**How to complete this task**
Copy out, from the entries below, each line that holds the string "style".

Start of Block

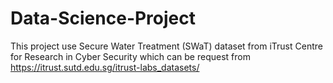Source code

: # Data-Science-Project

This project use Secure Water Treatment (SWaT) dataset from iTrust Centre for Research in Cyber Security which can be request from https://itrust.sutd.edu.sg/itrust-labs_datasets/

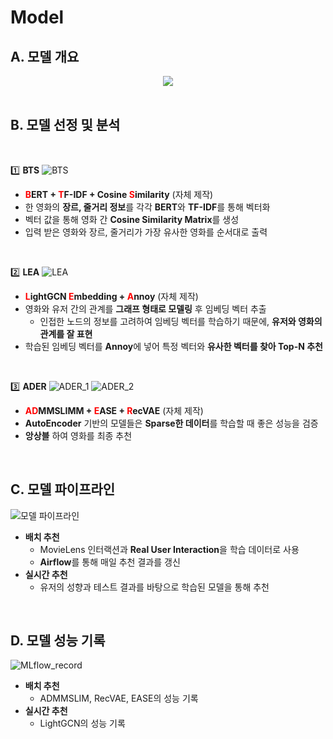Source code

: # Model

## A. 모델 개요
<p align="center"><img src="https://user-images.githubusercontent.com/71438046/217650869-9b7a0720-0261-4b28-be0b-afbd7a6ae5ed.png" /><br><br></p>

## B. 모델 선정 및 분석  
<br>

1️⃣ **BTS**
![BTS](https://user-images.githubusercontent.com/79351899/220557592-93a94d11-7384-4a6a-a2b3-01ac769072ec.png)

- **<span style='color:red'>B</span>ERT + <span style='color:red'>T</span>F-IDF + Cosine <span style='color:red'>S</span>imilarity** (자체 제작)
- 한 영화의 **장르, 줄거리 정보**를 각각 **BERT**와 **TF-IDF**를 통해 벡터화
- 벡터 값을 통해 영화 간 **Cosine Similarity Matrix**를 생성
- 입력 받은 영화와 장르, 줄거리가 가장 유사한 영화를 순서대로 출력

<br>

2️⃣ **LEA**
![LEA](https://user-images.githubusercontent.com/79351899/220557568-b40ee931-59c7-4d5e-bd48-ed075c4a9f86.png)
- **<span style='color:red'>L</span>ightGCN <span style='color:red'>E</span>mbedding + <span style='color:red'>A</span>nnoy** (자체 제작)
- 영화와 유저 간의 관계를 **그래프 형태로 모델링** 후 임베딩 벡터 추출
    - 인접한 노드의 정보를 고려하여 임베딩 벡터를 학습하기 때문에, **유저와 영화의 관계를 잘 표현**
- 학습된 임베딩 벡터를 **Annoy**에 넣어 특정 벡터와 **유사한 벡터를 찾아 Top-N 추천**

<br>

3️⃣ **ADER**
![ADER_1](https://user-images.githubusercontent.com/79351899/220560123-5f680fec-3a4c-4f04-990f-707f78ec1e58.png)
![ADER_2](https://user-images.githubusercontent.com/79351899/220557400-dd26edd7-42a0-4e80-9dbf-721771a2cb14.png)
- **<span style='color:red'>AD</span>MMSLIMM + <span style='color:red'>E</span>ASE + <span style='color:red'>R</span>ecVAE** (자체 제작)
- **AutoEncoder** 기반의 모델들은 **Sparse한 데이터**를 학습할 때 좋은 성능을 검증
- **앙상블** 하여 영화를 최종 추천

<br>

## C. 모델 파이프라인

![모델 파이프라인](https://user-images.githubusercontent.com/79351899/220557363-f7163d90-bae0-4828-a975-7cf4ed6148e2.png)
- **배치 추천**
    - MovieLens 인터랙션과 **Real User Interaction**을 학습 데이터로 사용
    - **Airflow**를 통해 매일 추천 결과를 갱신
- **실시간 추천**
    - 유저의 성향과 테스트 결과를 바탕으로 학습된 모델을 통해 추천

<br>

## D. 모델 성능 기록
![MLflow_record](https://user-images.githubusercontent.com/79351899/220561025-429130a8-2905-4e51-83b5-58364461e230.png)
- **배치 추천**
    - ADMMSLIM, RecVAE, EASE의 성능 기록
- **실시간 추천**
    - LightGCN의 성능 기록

End of Block
Start of Block

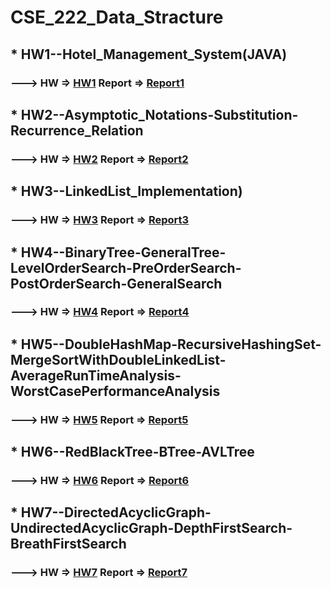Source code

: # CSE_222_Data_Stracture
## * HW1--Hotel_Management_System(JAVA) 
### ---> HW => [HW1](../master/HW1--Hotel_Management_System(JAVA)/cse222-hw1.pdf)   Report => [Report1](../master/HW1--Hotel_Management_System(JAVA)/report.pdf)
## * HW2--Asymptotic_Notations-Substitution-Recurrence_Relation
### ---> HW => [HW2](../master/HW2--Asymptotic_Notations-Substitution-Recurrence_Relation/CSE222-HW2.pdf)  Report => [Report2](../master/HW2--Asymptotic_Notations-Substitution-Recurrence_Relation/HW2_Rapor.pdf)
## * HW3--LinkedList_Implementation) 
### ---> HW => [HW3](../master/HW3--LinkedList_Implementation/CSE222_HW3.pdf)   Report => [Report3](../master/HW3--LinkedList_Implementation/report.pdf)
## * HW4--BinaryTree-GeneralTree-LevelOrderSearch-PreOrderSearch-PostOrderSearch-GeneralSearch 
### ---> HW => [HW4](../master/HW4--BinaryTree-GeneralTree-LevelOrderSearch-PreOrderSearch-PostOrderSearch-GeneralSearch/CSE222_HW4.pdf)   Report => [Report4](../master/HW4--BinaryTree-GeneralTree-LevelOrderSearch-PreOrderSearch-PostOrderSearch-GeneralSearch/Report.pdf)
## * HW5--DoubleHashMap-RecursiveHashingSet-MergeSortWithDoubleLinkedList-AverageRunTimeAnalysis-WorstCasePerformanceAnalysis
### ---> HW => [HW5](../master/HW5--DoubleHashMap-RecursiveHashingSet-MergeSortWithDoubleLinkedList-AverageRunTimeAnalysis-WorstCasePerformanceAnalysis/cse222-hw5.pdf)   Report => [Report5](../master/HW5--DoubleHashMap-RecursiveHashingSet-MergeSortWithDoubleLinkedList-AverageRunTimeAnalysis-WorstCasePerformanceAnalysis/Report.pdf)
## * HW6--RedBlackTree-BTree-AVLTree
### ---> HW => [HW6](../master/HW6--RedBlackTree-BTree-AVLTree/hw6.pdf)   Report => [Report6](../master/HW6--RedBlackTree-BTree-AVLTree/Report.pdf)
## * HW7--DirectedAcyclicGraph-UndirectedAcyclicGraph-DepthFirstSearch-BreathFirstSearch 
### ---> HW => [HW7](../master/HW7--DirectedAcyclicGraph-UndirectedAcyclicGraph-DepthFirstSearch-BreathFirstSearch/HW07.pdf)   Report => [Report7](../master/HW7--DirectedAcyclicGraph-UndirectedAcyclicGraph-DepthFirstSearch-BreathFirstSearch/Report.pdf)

End of Block

**Response**
- **<span style='color:red'>B</span>ERT + <span style='color:red'>T</span>F-IDF + Cosine <span style='color:red'>S</span>imilarity** (자체 제작)
- **<span style='color:red'>L</span>ightGCN <span style='color:red'>E</span>mbedding + <span style='color:red'>A</span>nnoy** (자체 제작)
- **<span style='color:red'>AD</span>MMSLIMM + <span style='color:red'>E</span>ASE + <span style='color:red'>R</span>ecVAE** (자체 제작)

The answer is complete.